Cheryl Crausewell of Dora, Alabama, attempted, with the help of her son, to clean up her toilet-papered house on Monday afternoon. A persistent piece of toilet paper was stuck in a magnolia tree, so they tried a little of nature's Hoover: fire.
screencaps via Fox 6 WBRC
Cheryl Crausewell, of Dora, Alabama attempted, with the help of her son, to clean up her toilet-papered house on Monday afternoon. A persistent piece of toilet paper was stuck in a magnolia tree, so they tried a little of nature's Hoover: fire. Now they have a burned down house, and the kids who TP'd their house over the weekend are, one assumes, getting laid non-stop.
Crausewell gave a moment-by-moment breakdown of the incident to a TV news crew, which I will paraphrase below:
They were out cleaning up their home that had been, in Alabama parlance, "rolled," along with other houses in the Hickory Ridge community of Dora. They'd done a pretty satisfactory job, but there's always that little bit left in the magnolia isn't there?
Where most people would have turned to Wikihow, Crausewell turned to her Zippo. She says they lit just a few squares, which got caught by a breeze and landed in the yard. Only seconds after the plan was hatched, the lawn was ablaze—casting some doubt on that whole "we only lit a couple squares" thing—and the fire looped around the house.
She told WBRC News, "It just popped out into a little patch and we tried to put it out and it just kept going, so I was trying to keep it from going down the front porch and came down the bank and around the back of the house." At this point the fire caught a propane tank, which Crausewell thinks leaked or exploded, and soon the fire had spread to her house of 12 years.

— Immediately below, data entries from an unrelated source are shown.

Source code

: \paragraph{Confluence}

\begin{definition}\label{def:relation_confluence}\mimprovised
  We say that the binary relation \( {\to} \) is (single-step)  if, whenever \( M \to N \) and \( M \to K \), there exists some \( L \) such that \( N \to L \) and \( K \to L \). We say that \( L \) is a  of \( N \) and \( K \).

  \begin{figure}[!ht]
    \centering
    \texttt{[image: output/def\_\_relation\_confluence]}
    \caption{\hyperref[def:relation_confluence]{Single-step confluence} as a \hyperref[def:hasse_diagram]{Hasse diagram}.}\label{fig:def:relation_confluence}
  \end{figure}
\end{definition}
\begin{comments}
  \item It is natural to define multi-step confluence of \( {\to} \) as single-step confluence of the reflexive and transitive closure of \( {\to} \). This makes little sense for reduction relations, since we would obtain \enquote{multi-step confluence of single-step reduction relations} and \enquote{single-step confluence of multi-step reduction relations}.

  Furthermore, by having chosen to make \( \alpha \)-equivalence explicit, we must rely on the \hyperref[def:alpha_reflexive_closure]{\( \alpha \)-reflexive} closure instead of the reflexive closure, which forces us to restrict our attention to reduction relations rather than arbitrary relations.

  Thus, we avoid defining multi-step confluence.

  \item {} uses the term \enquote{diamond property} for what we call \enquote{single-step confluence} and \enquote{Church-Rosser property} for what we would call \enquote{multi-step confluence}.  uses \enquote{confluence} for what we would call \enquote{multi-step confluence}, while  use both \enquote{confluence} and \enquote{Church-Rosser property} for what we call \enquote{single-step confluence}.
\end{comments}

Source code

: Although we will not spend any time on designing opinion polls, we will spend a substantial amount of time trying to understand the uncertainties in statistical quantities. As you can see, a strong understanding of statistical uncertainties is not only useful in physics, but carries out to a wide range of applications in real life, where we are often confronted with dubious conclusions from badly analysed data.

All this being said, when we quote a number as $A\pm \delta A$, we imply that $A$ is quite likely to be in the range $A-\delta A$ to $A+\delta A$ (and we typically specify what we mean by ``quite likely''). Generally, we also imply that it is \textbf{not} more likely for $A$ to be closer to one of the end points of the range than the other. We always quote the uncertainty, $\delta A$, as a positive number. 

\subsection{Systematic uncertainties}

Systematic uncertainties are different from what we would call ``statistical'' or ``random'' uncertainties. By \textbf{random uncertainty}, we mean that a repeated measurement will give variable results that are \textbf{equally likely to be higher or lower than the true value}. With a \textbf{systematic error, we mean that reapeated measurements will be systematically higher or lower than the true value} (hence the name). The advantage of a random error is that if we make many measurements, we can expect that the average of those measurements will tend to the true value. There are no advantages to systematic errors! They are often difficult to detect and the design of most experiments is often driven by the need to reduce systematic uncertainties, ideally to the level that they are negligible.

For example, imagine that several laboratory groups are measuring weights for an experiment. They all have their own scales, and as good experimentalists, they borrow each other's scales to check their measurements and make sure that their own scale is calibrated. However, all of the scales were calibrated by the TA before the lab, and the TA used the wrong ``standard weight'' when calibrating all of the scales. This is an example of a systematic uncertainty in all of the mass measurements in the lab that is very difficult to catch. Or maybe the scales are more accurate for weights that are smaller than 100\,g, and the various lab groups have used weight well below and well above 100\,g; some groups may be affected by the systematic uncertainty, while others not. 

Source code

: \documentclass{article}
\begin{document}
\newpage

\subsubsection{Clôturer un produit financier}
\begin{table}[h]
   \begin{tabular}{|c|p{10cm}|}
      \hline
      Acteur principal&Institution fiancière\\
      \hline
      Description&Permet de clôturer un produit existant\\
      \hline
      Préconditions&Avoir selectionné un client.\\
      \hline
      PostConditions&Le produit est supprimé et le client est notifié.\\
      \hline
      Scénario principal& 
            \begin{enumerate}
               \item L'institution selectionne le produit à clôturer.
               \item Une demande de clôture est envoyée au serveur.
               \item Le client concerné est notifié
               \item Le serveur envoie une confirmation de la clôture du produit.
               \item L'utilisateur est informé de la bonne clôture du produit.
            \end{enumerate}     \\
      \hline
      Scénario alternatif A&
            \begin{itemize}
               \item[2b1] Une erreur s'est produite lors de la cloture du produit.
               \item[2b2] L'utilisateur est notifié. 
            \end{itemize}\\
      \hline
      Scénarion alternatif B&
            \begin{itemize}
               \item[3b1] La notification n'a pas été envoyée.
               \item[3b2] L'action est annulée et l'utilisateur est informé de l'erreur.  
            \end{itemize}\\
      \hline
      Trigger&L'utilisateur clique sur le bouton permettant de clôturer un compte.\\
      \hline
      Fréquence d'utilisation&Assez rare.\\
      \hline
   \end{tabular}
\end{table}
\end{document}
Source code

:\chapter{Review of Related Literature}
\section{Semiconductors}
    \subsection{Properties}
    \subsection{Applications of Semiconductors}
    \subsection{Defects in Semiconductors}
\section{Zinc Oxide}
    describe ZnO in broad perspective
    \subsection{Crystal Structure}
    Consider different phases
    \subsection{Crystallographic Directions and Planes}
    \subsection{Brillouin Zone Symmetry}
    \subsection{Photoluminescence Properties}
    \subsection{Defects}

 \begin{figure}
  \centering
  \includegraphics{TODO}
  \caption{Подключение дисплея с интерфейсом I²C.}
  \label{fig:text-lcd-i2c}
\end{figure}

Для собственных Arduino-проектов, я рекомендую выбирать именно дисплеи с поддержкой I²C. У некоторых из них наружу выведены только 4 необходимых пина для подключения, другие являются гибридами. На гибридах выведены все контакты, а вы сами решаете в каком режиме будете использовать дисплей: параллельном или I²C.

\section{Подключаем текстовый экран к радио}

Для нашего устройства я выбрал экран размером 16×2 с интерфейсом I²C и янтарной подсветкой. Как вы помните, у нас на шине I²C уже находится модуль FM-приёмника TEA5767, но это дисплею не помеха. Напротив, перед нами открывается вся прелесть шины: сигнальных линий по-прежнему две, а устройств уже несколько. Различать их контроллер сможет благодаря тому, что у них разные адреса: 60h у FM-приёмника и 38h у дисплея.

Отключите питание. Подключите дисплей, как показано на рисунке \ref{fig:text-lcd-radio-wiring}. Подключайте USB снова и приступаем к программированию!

Now I hate to point this out, but news footage of the fire being put out happened to give a progress report on Crausewell's cleanup job. Looking at the left of the frame, it looks like the fire method didn't accomplish the one thing it was designed for:
She also failed to provide the TV news a detailed explanation of her thought process. For those who don't know, TPing a house is a game, and the objective is to place a few pieces somewhere so high or hard to reach that the victim can't clean it all. You hope some of it stays there for days, or hopefully weeks. These bits of toilet paper are called "the angels' share," and they'll be cleaned up by things like birds and wind. You're forgiven for litter because it was the work of those damn neighborhood hooligans, not you.
Crausewell and her son successfully evacuated her elderly aunt, her mother, and her aunt's caregiver, who were all home at the time, and no one was injured. In other news that makes it okay to laugh at Crausewell, she had homeowner's insurance, and plans to rebuild on the same property, because the property holds "a lot of memories. You know?"
It would hold a lot of memories, I suppose. But in the coming days and weeks, as Crausewell replays the incident in her head, I wonder if she won't want to move to a piece of land with fewer memories. I sure would.